In another twist in the British phone hacking scandal, police raided the offices of Britain's Daily Star Sunday and are looking into allegations that News of the World broke into a Scottish politician's voicemail.

Friday's raid on the Daily Star Sunday, which unlike NotW is not owned by Rupert Murdoch's News Corporation, followed the arrest of two former NotW employees this morning. One of them, Andy Coulson, is a former aide to British Prime Minister David Cameron.

Mr. Coulson, the paper's editor when the hacking took place, turned himself in to police, but former colleague and royal correspondent Clive Goodman was arrested in a dawn raid. Mr. Goodman previously served four months in prison for intercepting royal phone calls. Both Goodman and Coulson have been released on bail.

The Daily Star Sunday said the raid on their offices stemmed from an investigation of Goodman, who worked for the newspaper as a freelancer after leaving NotW.

"There was no suggestion whatsoever that Mr. Goodman had acted improperly during his occasional shifts at the Daily Star Sunday, and we can confirm that no payments of any kind were ever made by the newspaper to Clive Goodman contacts,” it said.

The investigation's expansion into other companies does not mean the troubles are over for the soon-to-be defunct NotW or its owner, News International, a UK subsidiary of Mr. Murdoch's News Corporation. Allegations of their own phone hacking have spread beyond England and police in Glasgow have been ordered by Scottish prosecutors to investigate.

The allegations in Scotland are centered on Tommy Sheridan, a former Scottish Socialist Party politician who was convicted of perjury in 2010 partially based on evidence that was presented in court by NotW. Mr. Sherridan sued the publication in 2006 after it published claims that he had engaged in extra-marital affairs. He was awarded £200,000 ($321,000) in damages, but an investigation into whether Sheridan and his wife misled the court began the same year.

On Wednesday, Labour Party MP Tom Watson expressed doubts in the Westminster parliament about the soundness of Sheridan's perjury conviction.

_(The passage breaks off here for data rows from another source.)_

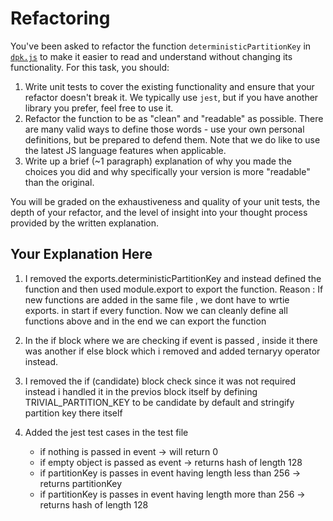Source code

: # Refactoring

You've been asked to refactor the function `deterministicPartitionKey` in [`dpk.js`](dpk.js) to make it easier to read and understand without changing its functionality. For this task, you should:

1. Write unit tests to cover the existing functionality and ensure that your refactor doesn't break it. We typically use `jest`, but if you have another library you prefer, feel free to use it.
2. Refactor the function to be as "clean" and "readable" as possible. There are many valid ways to define those words - use your own personal definitions, but be prepared to defend them. Note that we do like to use the latest JS language features when applicable.
3. Write up a brief (~1 paragraph) explanation of why you made the choices you did and why specifically your version is more "readable" than the original.

You will be graded on the exhaustiveness and quality of your unit tests, the depth of your refactor, and the level of insight into your thought process provided by the written explanation.

## Your Explanation Here

1. I removed the exports.deterministicPartitionKey and instead defined the function and then used module.export to export the function.
   Reason : If new functions are added in the same file , we dont have to wrtie exports. in start if every function. Now we can cleanly define all functions above and in the end we can export the function

2. In the if block where we are checking if event is passed , inside it there was another if else block which i removed and added ternaryy operator instead.

3. I removed the if (candidate) block check since it was not required instead i handled it in the previos block itself by defining TRIVIAL_PARTITION_KEY to be candidate by default and stringify partition key there itself

4. Added the jest test cases in the test file
   - if nothing is passed in event -> will return 0
   - if empty object is passed as event -> returns hash of length 128
   - if partitionKey is passes in event having length less than 256 -> returns partitionKey
   - if partitionKey is passes in event having length more than 256 -> returns hash of length 128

There are no signs of the scandal spreading outside the UK. Ireland’s press ombudsman, John Horgan, said he is not aware of any allegations against Irish editions of British tabloids.

In 1998, the Irish Daily Mirror, a local edition of a British-owned newspaper, reported that Irish politicians’ voicemail messages could be listened to simply by dialing their number and pressing 0000. But there

But Mr. Horgan says, “I have no complaints about those kinds of activities in Ireland since I took up the job in 2008.”

A statement from Ireland's Press Council, on which Horgan sits, said any such allegations "will be processed in the normal way."